Did the Age of Exploration bring more harm than good?

This era besides saw large-scale european interest in the slave trade. By 1820, it ’ s thought that more than 10 million west Africans had found themselves unwilling slaves in the Americas. Their own societies were destabilised and depopulated. For them, the Age of Exploration undoubtedly brought more damage than commodity. For the autochthonal inhabitants of the Americas, the likely benefits of touch with other peoples were far outweighed by the brutality of european seduction and colonization, and the ravages of european diseases that cut a swaddle through the populations. The experiences of the Taino of Hispaniola and the Beothuk of Newfoundland painfully demonstrate the damage brought about by the Age of exploration : both were among the peoples the Europeans first encountered in the Americas, and both are now extinct. We have so far to even amply understand what was lost in this devastation. For many Europeans, the answer was more much favorable. Europe was able to establish huge trade companies that frequently tapped into local barter systems and created a ball-shaped commodity net. Conquest and colonization drew wealth and power into the European sphere, allowing that area to assume a military position of global authority. In the process, Europe became richer than it had always been ahead. even some of the flora and fauna exchanged proved enormously profitable for Europe. Though the potato later became associated with the catastrophic Irish dearth in the 1840s, the introduction of that one crop alone helped Europe sustain a huge british labour party pull in the face of a massive population growth in the eighteenth century .
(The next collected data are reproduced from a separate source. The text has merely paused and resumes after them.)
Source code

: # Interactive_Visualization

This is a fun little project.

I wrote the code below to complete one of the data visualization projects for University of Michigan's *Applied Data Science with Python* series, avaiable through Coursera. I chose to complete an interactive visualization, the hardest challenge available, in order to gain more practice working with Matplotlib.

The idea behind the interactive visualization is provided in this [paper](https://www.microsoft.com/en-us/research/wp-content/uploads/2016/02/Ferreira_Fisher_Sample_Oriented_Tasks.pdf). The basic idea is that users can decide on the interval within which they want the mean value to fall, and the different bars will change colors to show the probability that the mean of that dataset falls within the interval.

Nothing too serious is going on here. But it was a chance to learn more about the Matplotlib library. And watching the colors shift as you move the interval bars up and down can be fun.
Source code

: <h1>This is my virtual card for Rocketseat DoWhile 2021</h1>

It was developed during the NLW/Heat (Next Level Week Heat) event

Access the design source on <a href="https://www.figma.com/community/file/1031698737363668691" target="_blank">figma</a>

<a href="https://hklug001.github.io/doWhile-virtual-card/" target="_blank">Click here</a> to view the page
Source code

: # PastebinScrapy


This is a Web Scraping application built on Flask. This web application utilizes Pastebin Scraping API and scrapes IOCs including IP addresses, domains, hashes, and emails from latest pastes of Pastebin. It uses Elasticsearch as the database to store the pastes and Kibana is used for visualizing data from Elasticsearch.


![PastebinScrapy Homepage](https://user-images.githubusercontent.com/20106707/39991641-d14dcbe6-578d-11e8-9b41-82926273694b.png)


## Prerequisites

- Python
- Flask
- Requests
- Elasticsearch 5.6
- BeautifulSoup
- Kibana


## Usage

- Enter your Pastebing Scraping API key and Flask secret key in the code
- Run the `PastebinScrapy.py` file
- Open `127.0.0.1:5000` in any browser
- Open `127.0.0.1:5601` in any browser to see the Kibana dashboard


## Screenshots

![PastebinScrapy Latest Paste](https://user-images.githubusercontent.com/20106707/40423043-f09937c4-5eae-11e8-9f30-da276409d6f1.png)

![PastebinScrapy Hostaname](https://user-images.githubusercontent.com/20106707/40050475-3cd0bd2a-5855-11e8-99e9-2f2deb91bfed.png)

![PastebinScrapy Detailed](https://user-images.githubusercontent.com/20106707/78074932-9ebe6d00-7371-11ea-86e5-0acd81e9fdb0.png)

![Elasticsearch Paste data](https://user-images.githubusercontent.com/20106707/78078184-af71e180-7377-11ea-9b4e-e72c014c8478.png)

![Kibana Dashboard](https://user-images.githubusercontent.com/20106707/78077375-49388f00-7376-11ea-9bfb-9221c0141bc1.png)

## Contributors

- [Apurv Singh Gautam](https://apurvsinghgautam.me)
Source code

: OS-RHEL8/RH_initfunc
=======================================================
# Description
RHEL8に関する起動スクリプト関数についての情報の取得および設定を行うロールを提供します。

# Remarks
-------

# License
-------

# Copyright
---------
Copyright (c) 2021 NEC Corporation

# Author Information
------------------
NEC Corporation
Considering the issue from a global perspective rather than a regional one, it becomes more of a philosophical question. The Age of Exploration provided opportunities for societies and cultures to interact ; it brought all parts of the world into contact with each other, paving the way for the globalize economies we see today ; it enabled a cognition net to extend across the unharmed earth. In a sense, our modern world is built on the back of the changes introduced by the european Age of Exploration – so it becomes a question of judgment on the modern worldly concern .
Margaret Small is lecturer in early modern history at the University of Birmingham, with a focus on European exploration and colonisation in the 16th century

François Soyer: “The Portuguese took the decisive first steps in the creation of a lasting European stranglehold on world trade”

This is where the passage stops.